Stimulation treatment designs must provide a delicate balance between completion effectiveness and economical viability. Service company research and development dollars have historically been spent to find the most cost effective treatment fluid for tight, gas-bearing zones. Typically, the focus of this research has been on fracturing fluids and viscous fluid proppant transport.
Thin banking fluids have been proven to be a cost effective fluid for tight gas zones in the Appalachian Basin, but significantly longer and more effective propped fractures are tough to achieve due to poor proppant transport. There are several factors that affect proppant transportation in a fracture, but one most often overlooked is proppant density. In a paradigm shift from focusing on fluid properties for proppant transport to focusing on proppant characteristics for proppant transport, recent technological advances have been applied as a solution for the Appalachian Basin's cost cutting - production enhancement dilemma. In several detailed case histories from New York, Pennsylvania, Ohio and Northern West Virginia, a novel lightweight proppant has been pumped in an effort to achieve the balance of a more effective fracture within tight economical constraints. The treatment effectiveness of the new lightweight proppant will be analyzed to determine if this new technology truly is a cost effective, production enhancing tool for one of the toughest basins to operate in based on well economics.
Stoke's Law calculations indicate that a lightweight proppant with a specific gravity of 1.25 g/cc will have a terminal settling velocity four times less than white Ottawa sand of the same mesh size, 20/40. A simple single phase gas simulator was used to determine initial flow rates and cumulative production for a series of different fracture lengths. It is clear from the simulations that if greater apparent acting fracture lengths can be achieved, flow rates will be increased and reserve-to-production ratios will be decreased.

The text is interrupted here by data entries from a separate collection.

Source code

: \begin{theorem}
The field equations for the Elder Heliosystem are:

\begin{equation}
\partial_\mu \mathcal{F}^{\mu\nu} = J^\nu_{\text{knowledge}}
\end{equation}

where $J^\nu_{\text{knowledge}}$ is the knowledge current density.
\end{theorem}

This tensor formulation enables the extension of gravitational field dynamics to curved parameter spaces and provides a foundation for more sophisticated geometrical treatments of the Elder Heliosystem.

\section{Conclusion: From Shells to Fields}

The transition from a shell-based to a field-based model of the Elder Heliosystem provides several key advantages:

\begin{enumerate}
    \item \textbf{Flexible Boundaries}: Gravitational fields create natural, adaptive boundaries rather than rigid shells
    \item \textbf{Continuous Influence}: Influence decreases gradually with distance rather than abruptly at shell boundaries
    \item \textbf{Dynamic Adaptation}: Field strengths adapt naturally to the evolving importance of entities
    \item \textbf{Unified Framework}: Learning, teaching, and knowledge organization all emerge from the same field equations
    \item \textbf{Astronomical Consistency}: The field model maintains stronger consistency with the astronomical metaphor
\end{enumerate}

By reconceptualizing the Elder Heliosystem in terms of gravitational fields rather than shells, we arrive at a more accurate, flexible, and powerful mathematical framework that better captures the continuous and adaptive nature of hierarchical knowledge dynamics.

Proppant flowback control research has resulted in the development and commercialization of a family of lightweight deformable particles1,2,3. Deformable particles are currently being used to control proppant flowback in wells by mixing and pumping them together with frac sand at a weight/weight concentration of between 12 - 15 percent. Upon applying a closure stress the deformable particles, distributed evenly throughout the proppant pack, dimple against the frac sand and impart a mechanical drag resistance against flow out of the fracture. Lightweight proppants capable of withstanding closure stress are a natural extension of deformable particle research.
A novel lightweight proppant has been developed for stimulation treatments. This lightweight proppant (LWP) is nearly buoyant in an eleven pound per gallon brine. The manufacturing of lightweight proppant is a two part process4. Walnut hulls, used a generation ago as a lightweight proppant, are impregnated with a strong epoxy or resin and then coated with phenolic resins. The outer coating process of the core-hardened walnut hull is very similar to resin coated sand (proppants). The final product is a lightweight particle with an average specific gravity of 1.25 g/cc.
Laboratory tests were run to determine the closure stress at which a lightweight proppant pack would fall below 100 D. The results were:
Untreated walnut hulls - 500 psi
Combination of Ottawa Sand/Deformable particles (low stress) - 1,700 psi
Light-weight proppant - 3,500 psi
Combination of Ottawa Sand/Deformable particles (medium stress) - 6, 200 psi
A graph comparing permeability at various closure stresses of the LWP versus Ottawa and Brady sand can be found in Figure 1. The LWP has adequate permeability at low closure stress. Even at closure stresses approaching 4,000 psi it maintains about 75 Darices. The Appalachian Basin has an abundance of low permeability sandstone and in such pay zones the light-weight proppant should provide satisfactory "perm" contrast. In other words, the LWP's permeability in the fracture is many orders of magnitude higher than formation permeability in nearly all cases.